At the end of Dan McCarthy’s blog post, “How to Evaluate a Training Program”, in which he explains his pre-post, survey approach to applying the Kirkpatrick four levels of training evaluation, he asks: Has anyone used a system like this, or something better? What do you think, is it worth the bother?  Since McCarthy asked, here is my response.

Yes. I’ve used a similar “system” of evaluation many times in my career as a program evaluator. However, I don’t recommend this approach any longer for most situations. While better than nothing, for many training programs (as well as for coaching, mentoring, simulations, self-directed learning, etc.), this approach does not produce the information needed to continuously improve performance and achieve business results. There are at least six reasons for this.

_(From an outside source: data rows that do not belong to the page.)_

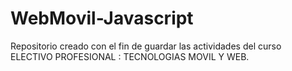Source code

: # WebMovil-Javascript
Repositorio creado con el fin de guardar las actividades del curso ELECTIVO PROFESIONAL : TECNOLOGIAS MOVIL Y WEB.
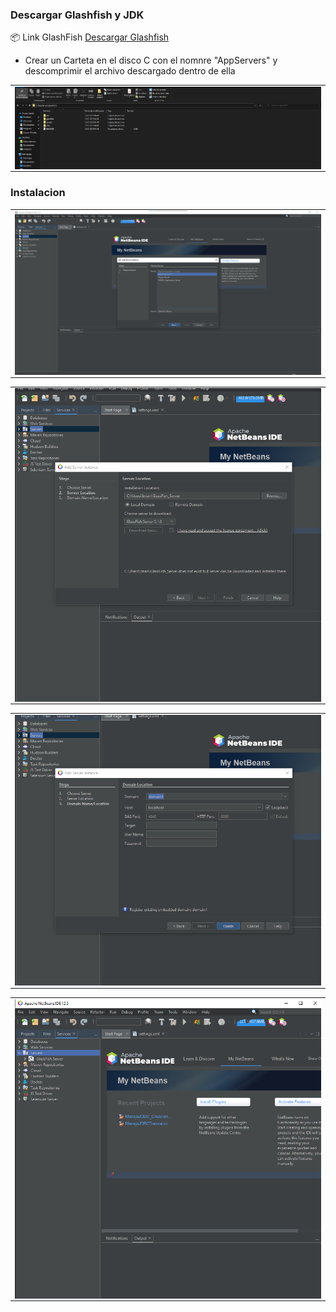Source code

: ### Descargar Glashfish y JDK

📦 Link GlashFish [Descargar Glashfish ](https://javaee.github.io/glassfish/download)

- Crear un Carteta en el disco C con el nomnre "AppServers" y descomprimir el archivo descargado dentro de ella

<table align="center" >
  <tr>
    <td align="center" style="padding=0;width=50%;">
      <img align="center" style="padding=0;" src="./images/glassfish.png" />
    </td>
  </tr>
</table>

### Instalacion

<table align="center" >
  <tr>
    <td align="center" style="padding=0;width=50%;">
      <img align="center" style="padding=0;" src="./images/agregarServer1.png" />
    </td>
  </tr>
</table>

<table align="center" >
  <tr>
    <td align="center" style="padding=0;width=50%;">
      <img align="center" style="padding=0;" src="./images/agregarServer2.png" />
    </td>
  </tr>
</table>

<table align="center" >
  <tr>
    <td align="center" style="padding=0;width=50%;">
      <img align="center" style="padding=0;" src="./images/agregarServer3.png" />
    </td>
  </tr>
</table>

<table align="center" >
  <tr>
    <td align="center" style="padding=0;width=50%;">
      <img align="center" style="padding=0;" src="./images/agregarServer4.png" />
    </td>
  </tr>
</table>


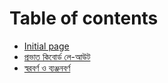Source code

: # Table of contents

* [Initial page](README.md)
* [প্রভাত কিবোর্ড লে-আউট](undefined.md)
* [স্বরবর্ণ ও ব্যঞ্জনবর্ণ](undefined-2.md)

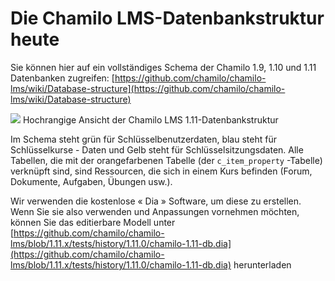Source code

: # Die Chamilo LMS-Datenbankstruktur heute

Sie können hier auf ein vollständiges Schema der Chamilo 1.9, 1.10 und 1.11 Datenbanken zugreifen: [https://github.com/chamilo/chamilo-lms/wiki/Database-structure](https://github.com/chamilo/chamilo-lms/wiki/Database-structure)

![](https://github.com/chamilo/chamilo-lms/blob/1.11.x/tests/history/1.11.0/chamilo-1.11-db.png) Hochrangige Ansicht der Chamilo LMS 1.11-Datenbankstruktur

Im Schema steht grün für Schlüsselbenutzerdaten, blau steht für Schlüsselkurse - Daten und Gelb steht für Schlüsselsitzungsdaten. Alle Tabellen, die mit der orangefarbenen Tabelle \(der `c_item_property` -Tabelle\) verknüpft sind, sind Ressourcen, die sich in einem Kurs befinden \(Forum, Dokumente, Aufgaben, Übungen usw.\).

Wir verwenden die kostenlose « Dia » Software, um diese zu erstellen. Wenn Sie sie also verwenden und Anpassungen vornehmen möchten, können Sie das editierbare Modell unter [https://github.com/chamilo/chamilo-lms/blob/1.11.x/tests/history/1.11.0/chamilo-1.11-db.dia](https://github.com/chamilo/chamilo-lms/blob/1.11.x/tests/history/1.11.0/chamilo-1.11-db.dia) herunterladen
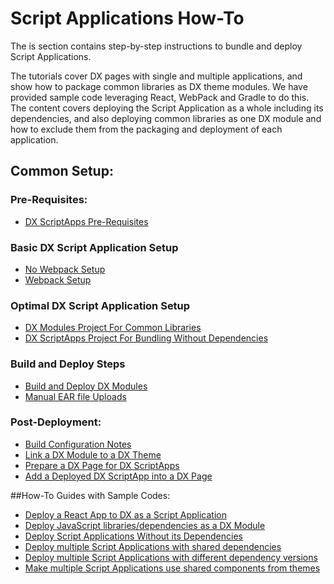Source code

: # Script Applications How-To

The is section contains step-by-step instructions to bundle and deploy Script Applications. 

The tutorials cover DX pages with single and multiple applications, and show how to package common libraries as DX theme modules. We have provided sample code leveraging React, WebPack and Gradle to do this. The content covers deploying the Script Application as a whole including its dependencies, and also deploying common libraries  as one DX module and how to exclude them from the packaging and deployment of each application.

## Common Setup:

### Pre-Requisites: 
- [DX ScriptApps Pre-Requisites](common-setup/pre-requisites/pre_requisites.md)

### Basic DX Script Application Setup
- [No Webpack Setup](common-setup/basic-scriptapp/basic_nowebpack_setup.md)
- [Webpack Setup](common-setup/basic-scriptapp/basic_webpack_setup.md)

### Optimal DX Script Application Setup
- [DX Modules Project For Common Libraries](common-setup/optimized-scriptapps/dependencies_as_module.md)
- [DX ScriptApps Project For Bundling Without Dependencies](common-setup/optimized-scriptapps/apps_excluding_dependencies.md)

### Build and Deploy Steps
- [Build and Deploy DX Modules](common-setup/build-and-deploy/build_and_deploy_dx_modules.md)
- [Manual EAR file Uploads](common-setup/build-and-deploy/manual_ear_upload.md)
 
### Post-Deployment:
- [Build Configuration Notes](common-setup/post-deployment/build_config_notes.md)
- [Link a DX Module to a DX Theme](common-setup/post-deployment/verify_link_module_to_theme.md)
- [Prepare a DX Page for DX ScriptApps](common-setup/post-deployment/prepare_dx_page.md)
- [Add a Deployed DX ScriptApp into a DX Page](common-setup/post-deployment/add_scriptapp_to_page.md)

##How-To Guides with Sample Codes:

- [Deploy a React App to DX as a Script Application](how_to/01_basic_deployments.md)
- [Deploy JavaScript libraries/dependencies as a DX Module](how_to/02_dependencies_as_module.md)
- [Deploy Script Applications Without its Dependencies](how_to/03_apps_excluding_dependencies.md)
- [Deploy multiple Script Applications with shared dependencies](how_to/04_apps_sharing_dependencies.md)
- [Deploy multiple Script Applications with different dependency versions](how_to/05_apps_with_diff_deploy_versions.md)
- [Make multiple Script Applications use shared components from themes](how_to/06_theme_component_in_app.md)
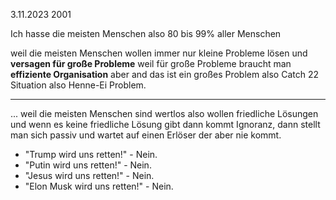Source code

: 3.11.2023 2001

Ich hasse die meisten Menschen
also 80 bis 99% aller Menschen

weil die meisten Menschen
wollen immer nur
kleine Probleme lösen
und **versagen für große Probleme**
weil für große Probleme
braucht man
**effiziente Organisation**
aber and das
ist ein großes Problem
also Catch 22 Situation
also Henne-Ei Problem.

----

... weil die meisten Menschen
sind wertlos
also wollen friedliche Lösungen
und wenn es
keine friedliche Lösung gibt
dann kommt Ignoranz,
dann stellt man sich passiv
und wartet auf einen Erlöser
der aber nie kommt.

- "Trump wird uns retten!" - Nein.
- "Putin wird uns retten!" - Nein.
- "Jesus wird uns retten!" - Nein.
- "Elon Musk wird uns retten!" - Nein.
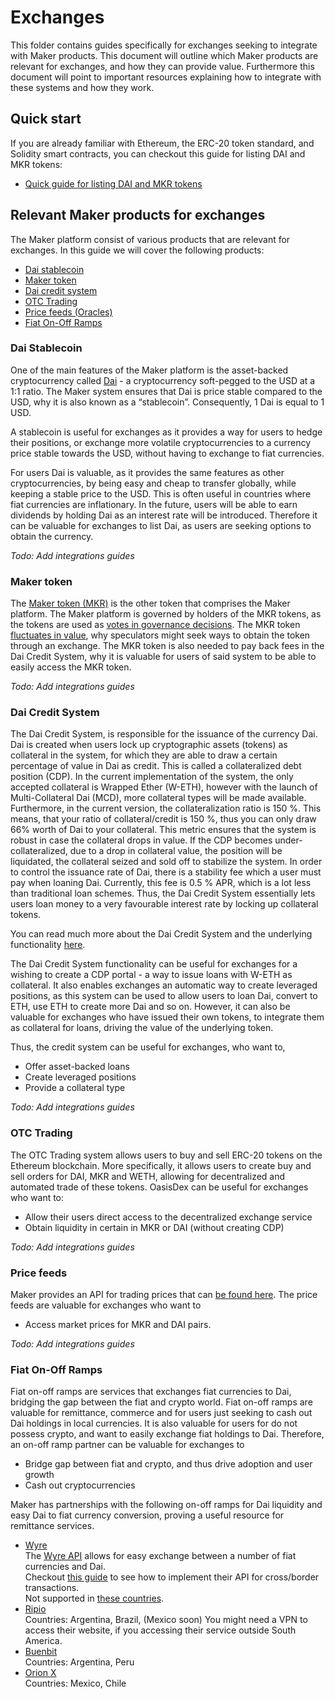 
# Exchanges
This folder contains guides specifically for exchanges seeking to integrate with Maker products.
This document will outline which Maker products are relevant for exchanges, and how they can provide value. Furthermore this document will point to important resources explaining how to integrate with these systems and how they work.

## Quick start
If you are already familiar with Ethereum, the ERC-20 token standard, and Solidity smart contracts, you can checkout this guide for listing DAI and MKR tokens:

* [Quick guide for listing DAI and MKR tokens](/exchanges/exchanges-guide-01/exchanges-guide-01.md)

## Relevant Maker products for exchanges
The Maker platform consist of various products that are relevant for exchanges. In this guide we will cover the following products:
-   [Dai stablecoin](#dai-stablecoin)   
-   [Maker token](#maker-token) 
-   [Dai credit system](#dai-credit-system) 
-   [OTC Trading](#otc-trading)  
-   [Price feeds (Oracles)](#price-feeds)    
-   [Fiat On-Off Ramps](#fiat-on-off-ramps)

### Dai Stablecoin
One of the main features of the Maker platform is the asset-backed cryptocurrency called [Dai](https://makerdao.com/dai) - a cryptocurrency soft-pegged to the USD at a 1:1 ratio. The Maker system ensures that Dai is price stable compared to the USD, why it is also known as a “stablecoin”. Consequently, 1 Dai is equal to 1 USD.

A stablecoin is useful for exchanges as it provides a way for users to hedge their positions, or exchange more volatile cryptocurrencies to a currency price stable towards the USD, without having to exchange to fiat currencies.

For users Dai is valuable, as it provides the same features as other cryptocurrencies, by being easy and cheap to transfer globally, while keeping a stable price to the USD. This is often useful in countries where fiat currencies are inflationary. In the future, users will be able to earn dividends by holding Dai as an interest rate will be introduced. Therefore it can be valuable for exchanges to list Dai, as users are seeking options to obtain the currency.

*Todo: Add integrations guides*

### Maker token
The [Maker token (MKR)](https://makerdao.com/en/whitepaper/#mkr-token-governance) is the other token that comprises the Maker platform. The Maker platform is governed by holders of the MKR tokens, as the tokens are used as [votes in governance decisions](https://vote.makerdao.com/). The MKR token [fluctuates in value](https://coinmarketcap.com/currencies/maker/), why speculators might seek ways to obtain the token through an exchange. The MKR token is also needed to pay back fees in the Dai Credit System, why it is valuable for users of said system to be able to easily access the MKR token.

*Todo: Add integrations guides*

### Dai Credit System
The Dai Credit System, is responsible for the issuance of the currency Dai. Dai is created when users lock up cryptographic assets (tokens) as collateral in the system, for which they are able to draw a certain percentage of value in Dai as credit. This is called a collateralized debt position (CDP). In the current implementation of the system, the only accepted collateral is Wrapped Ether (W-ETH), however with the launch of Multi-Collateral Dai (MCD), more collateral types will be made available. Furthermore, in the current version, the collateralization ratio is 150 %. This means, that your ratio of collateral/credit is 150 %, thus you can only draw 66% worth of Dai to your collateral. This metric ensures that the system is robust in case the collateral drops in value. If the CDP becomes under-collateralized, due to a drop in collateral value, the position will be liquidated, the collateral seized and sold off to stabilize the system. In order to control the issuance rate of Dai, there is a stability fee which a user must pay when loaning Dai. Currently, this fee is 0.5 % APR, which is a lot less than traditional loan schemes. Thus, the Dai Credit System essentially lets users loan money to a very favourable interest rate by locking up collateral tokens.

You can read much more about the Dai Credit System and the underlying functionality [here](http://makerdao.com/whitepaper).

The Dai Credit System functionality can be useful for exchanges for a wishing to create a CDP portal - a way to issue loans with W-ETH as collateral. It also enables exchanges an automatic way to create leveraged positions, as this system can be used to allow users to loan Dai, convert to ETH, use ETH to create more Dai and so on. However, it can also be valuable for exchanges who have issued their own tokens, to integrate them as collateral for loans, driving the value of the underlying token.

Thus, the credit system can be useful for exchanges, who want to,
-   Offer asset-backed loans   
-   Create leveraged positions 
-   Provide a collateral type

*Todo: Add integrations guides*

### OTC Trading
The OTC Trading system allows users to buy and sell ERC-20 tokens on the Ethereum blockchain. More specifically, it allows users to create buy and sell orders for DAI, MKR and WETH, allowing for decentralized and automated trade of these tokens. OasisDex can be useful for exchanges who want to:
-   Allow their users direct access to the decentralized exchange service   
-   Obtain liquidity in certain in MKR or DAI (without creating CDP)  

*Todo: Add integrations guides*

### Price feeds
Maker provides an API for trading prices that can [be found here](https://developer.makerdao.com/oasis/api/1/).
The price feeds are valuable for exchanges who want to
-   Access market prices for MKR and DAI pairs.

*Todo: Add integrations guides*

### Fiat On-Off Ramps
Fiat on-off ramps are services that exchanges fiat currencies to Dai, bridging the gap between the fiat and crypto world. Fiat on-off ramps are valuable for remittance, commerce and for users just seeking to cash out Dai holdings in local currencies. It is also valuable for users for do not possess crypto, and want to easily exchange fiat holdings to Dai. Therefore, an on-off ramp partner can be valuable for exchanges to
-   Bridge gap between fiat and crypto, and thus drive adoption and user growth
-   Cash out cryptocurrencies

Maker has partnerships with the following on-off ramps for Dai liquidity and easy Dai to fiat currency conversion, proving a useful resource for remittance services.
* [Wyre](https://www.sendwyre.com/)\
The [Wyre API](https://www.sendwyre.com/docs/) allows for easy exchange between a number of fiat currencies and Dai.\
Checkout [this guide](/partners/wyre/wyre-guide-01/wyre-guide-01.md) to see how to implement their API for cross/border transactions.\
Not supported in [these countries](https://support.sendwyre.com/security/non-operational-states-in-us-and-countries).
* [Ripio](https://www.ripio.com/en/)\
Countries: Argentina, Brazil, (Mexico soon)
You might need a VPN to access their website, if you accessing their service outside South America.
* [Buenbit](https://www.buenbit.com/)\
Countries: Argentina, Peru
* [Orion X](https://orionx.com/)\
Countries: Mexico, Chile
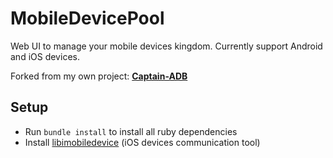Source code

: MobileDevicePool
===========

Web UI to manage your mobile devices kingdom.  Currently support Android and iOS devices.

Forked from my own project: [**Captain-ADB**](https://github.com/thyrlian/Captain-ADB)

## Setup

* Run `bundle install` to install all ruby dependencies
* Install [libimobiledevice](https://github.com/libimobiledevice/libimobiledevice) (iOS devices communication tool)
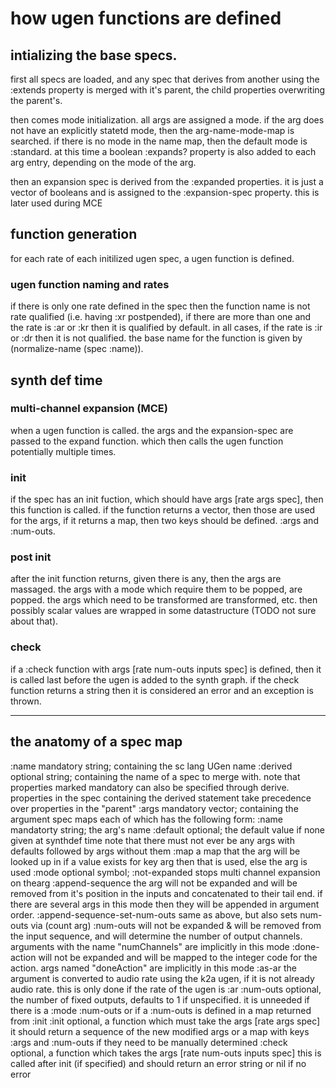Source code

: # how ugen functions are defined

## intializing the base specs.

first all specs are loaded, and any spec that derives from another using the
:extends property is merged with it's parent, the child properties overwriting
the parent's.

then comes mode initialization. all args are assigned a mode.
if the arg does not have an explicitly statetd mode, then
the arg-name-mode-map is searched. if there is no mode in
the name map, then the default mode is :standard. at this
time a boolean :expands? property is also added to each
arg entry, depending on the mode of the arg.

then an expansion spec is derived from the :expanded properties.
it is just a vector of booleans and is assigned to the :expansion-spec
property. this is later used during MCE

## function generation

for each rate of each initilized ugen spec, a ugen function is defined.

### ugen function naming and rates

if there is only one rate defined in the spec then the function name
is not rate qualified (i.e. having :xr postpended), if there are
more than one and the rate is :ar or :kr then it is qualified by
default. in all cases, if the rate is :ir or :dr then it is not
qualified. the base name for the function is given by
(normalize-name (spec :name)). 

## synth def time

### multi-channel expansion (MCE)

when a ugen function is called. the args and the
expansion-spec are passed to the expand function.
which then calls the ugen function potentially multiple 
times. 

### init

if the spec has an init fuction, which should have args
[rate args spec], then this function is called. 
if the function returns a vector, then those are used
for the args, if it returns a map, then two keys should be
defined. :args and :num-outs.

### post init

after the init function returns, given there is any, then the
args are massaged. the args with a mode which require them to
be popped, are popped. the args which need to be transformed are
transformed, etc. then possibly scalar values are wrapped in
some datastructure (TODO not sure about that).

### check

if a :check function with args [rate num-outs inputs spec]
is defined, then it is called last before the ugen is added
to the synth graph. if the check function returns a string
then it is considered an error and an exception is thrown.

---------------------------------------------------------------

## the anatomy of a spec map

:name     mandatory string; containing the sc lang UGen name
:derived  optional string; containing the name of a spec to merge
          with. note that properties marked mandatory can also be
          specified through derive. properties in the spec
          containing the derived statement take precedence over
          properties in the "parent"
:args     mandatory vector; containing the argument spec maps each of
          which has the following form:
          :name     mandatorty string; the arg's name
          :default  optional; the default value if none given at synthdef time
                    note that there must not ever be any args with
                    defaults followed by args without them
          :map   a map that the arg will be looked up in
                 if a value exists for key arg then that
                 is used, else the arg is used 
          :mode     optional symbol;
                    :not-expanded stops multi channel expansion on
                                  thearg
                    :append-sequence the arg will not be expanded
                            and will be removed from it's position
                            in the inputs and concatenated to their
                            tail end. if there are several args in
                            this mode then they will be appended
                            in argument order.
                    :append-sequence-set-num-outs
                            same as above, but also sets num-outs
                             via (count arg)
                    :num-outs will not be expanded & will be
                              removed from the input sequence,
                              and will determine the number
                              of output channels. arguments with
                              the name "numChannels" are implicitly
                              in this mode
                    :done-action will not be expanded and will be
                              mapped to the integer code for the
                              action. args named "doneAction" are
                              implicitly in this mode
                    :as-ar  the argument is converted to audio rate
                           using the k2a ugen, if it is not already
                           audio rate. this is only done if the rate
                           of the ugen is :ar
:num-outs optional, the number of fixed outputs, defaults to 1 if
          unspecified. it is unneeded if there is a :mode :num-outs
          or if a :num-outs is defined in a map returned from :init
:init     optional, a function which must take the args [rate args spec] 
          it should return a sequence of the new modified args or a
          map with keys :args and :num-outs if they need to be manually
          determined
:check    optional, a function which takes the args
              [rate num-outs inputs spec]
              this is called after init (if specified) and should
              return an error string or nil if no error
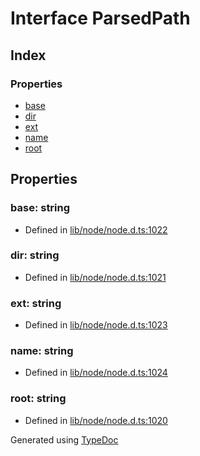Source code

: # Interface ParsedPath


## Index

### Properties
* [base](_path_.parsedpath.md#base)
* [dir](_path_.parsedpath.md#dir)
* [ext](_path_.parsedpath.md#ext)
* [name](_path_.parsedpath.md#name)
* [root](_path_.parsedpath.md#root)

## Properties

### base: string

* Defined in [lib/node/node.d.ts:1022](https://github.com/kimamula/typedoc/blob/HEAD/src/lib/node/node.d.ts#L1022)


### dir: string

* Defined in [lib/node/node.d.ts:1021](https://github.com/kimamula/typedoc/blob/HEAD/src/lib/node/node.d.ts#L1021)


### ext: string

* Defined in [lib/node/node.d.ts:1023](https://github.com/kimamula/typedoc/blob/HEAD/src/lib/node/node.d.ts#L1023)


### name: string

* Defined in [lib/node/node.d.ts:1024](https://github.com/kimamula/typedoc/blob/HEAD/src/lib/node/node.d.ts#L1024)


### root: string

* Defined in [lib/node/node.d.ts:1020](https://github.com/kimamula/typedoc/blob/HEAD/src/lib/node/node.d.ts#L1020)



Generated using [TypeDoc](http://typedoc.io)
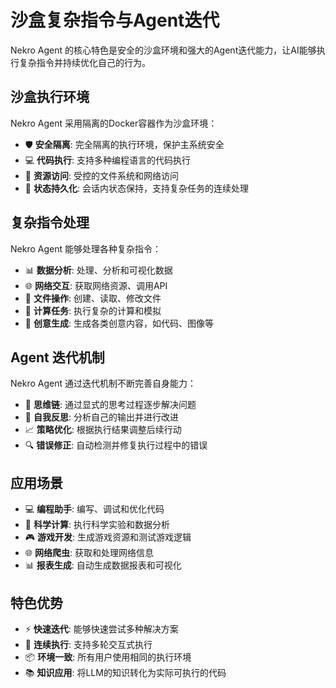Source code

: # 沙盒复杂指令与Agent迭代

Nekro Agent 的核心特色是安全的沙盒环境和强大的Agent迭代能力，让AI能够执行复杂指令并持续优化自己的行为。

## 沙盒执行环境

Nekro Agent 采用隔离的Docker容器作为沙盒环境：

- 🛡️ **安全隔离**: 完全隔离的执行环境，保护主系统安全
- 💻 **代码执行**: 支持多种编程语言的代码执行
- 🧩 **资源访问**: 受控的文件系统和网络访问
- 🔄 **状态持久化**: 会话内状态保持，支持复杂任务的连续处理

## 复杂指令处理

Nekro Agent 能够处理各种复杂指令：

- 📊 **数据分析**: 处理、分析和可视化数据
- 🌐 **网络交互**: 获取网络资源、调用API
- 📁 **文件操作**: 创建、读取、修改文件
- 🧮 **计算任务**: 执行复杂的计算和模拟
- 🎨 **创意生成**: 生成各类创意内容，如代码、图像等

## Agent 迭代机制

Nekro Agent 通过迭代机制不断完善自身能力：

- 🔄 **思维链**: 通过显式的思考过程逐步解决问题
- 🧠 **自我反思**: 分析自己的输出并进行改进
- 📈 **策略优化**: 根据执行结果调整后续行动
- 🔍 **错误修正**: 自动检测并修复执行过程中的错误

## 应用场景

- 💻 **编程助手**: 编写、调试和优化代码
- 🔬 **科学计算**: 执行科学实验和数据分析
- 🎮 **游戏开发**: 生成游戏资源和测试游戏逻辑
- 🌐 **网络爬虫**: 获取和处理网络信息
- 📊 **报表生成**: 自动生成数据报表和可视化

## 特色优势

- ⚡ **快速迭代**: 能够快速尝试多种解决方案
- 🔄 **连续执行**: 支持多轮交互式执行
- 📦 **环境一致**: 所有用户使用相同的执行环境
- 📚 **知识应用**: 将LLM的知识转化为实际可执行的代码 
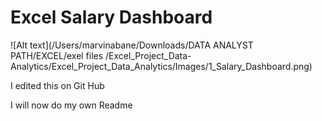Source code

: # Excel Salary Dashboard

![Alt text](/Users/marvinabane/Downloads/DATA ANALYST PATH/EXCEL/exel files /Excel_Project_Data-Analytics/Excel_Project_Data_Analytics/Images/1_Salary_Dashboard.png)


I edited this on Git Hub 

I will now do my own Readme
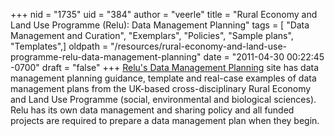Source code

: +++
nid = "1735"
uid = "384"
author = "veerle"
title = "Rural Economy and Land Use Programme (Relu): Data Management Planning"
tags = [ "Data Management and Curation", "Exemplars", "Policies", "Sample plans", "Templates",]
oldpath = "/resources/rural-economy-and-land-use-programme-relu-data-management-planning"
date = "2011-04-30 00:22:45 -0700"
draft = "false"
+++
[Relu's Data Management
Planning](http://relu.data-archive.ac.uk/data-sharing/planning) site has
data management planning guidance, template and real-case examples of
data management plans from the UK-based cross-disciplinary Rural Economy
and Land Use Programme (social, environmental and biological sciences).
Relu has its own data management and sharing policy and all funded
projects are required to prepare a data management plan when they begin.
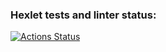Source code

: ### Hexlet tests and linter status:
[![Actions Status](https://github.com/d13ch/frontend-project-46/workflows/hexlet-check/badge.svg)](https://github.com/d13ch/frontend-project-46/actions)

First of all, there is low correlation among the four levels (reaction, learning, behavior, and results). This takes nothing away from the contribution that the Kirkpatrick model has made to the field over the past 50 years. I hate to think where employee training would be today if we hadn’t been guided by Donald Kirkpatrick’s thinking. However, just because learners liked the training doesn’t mean that they learned anything new, or will apply what they learned, or will contribute to achieving business results. Knowing one level does not predict outcomes at the other levels.

Second, self-report surveys produce unreliable performance data. What people say they did or will do is often not what actually happens (I know this is not shocking news.). This is not to say that we shouldn’t ask; it just means that we have to interpret those findings very cautiously.

Third, it shouldn’t be a decision to evaluate or not to evaluate. Good training programs measure impact; they hold learners (and their organizations) accountable. That’s part of the learning process. And some form of evaluation should always be done because it reinforces learners learning and contributes to performance improvement.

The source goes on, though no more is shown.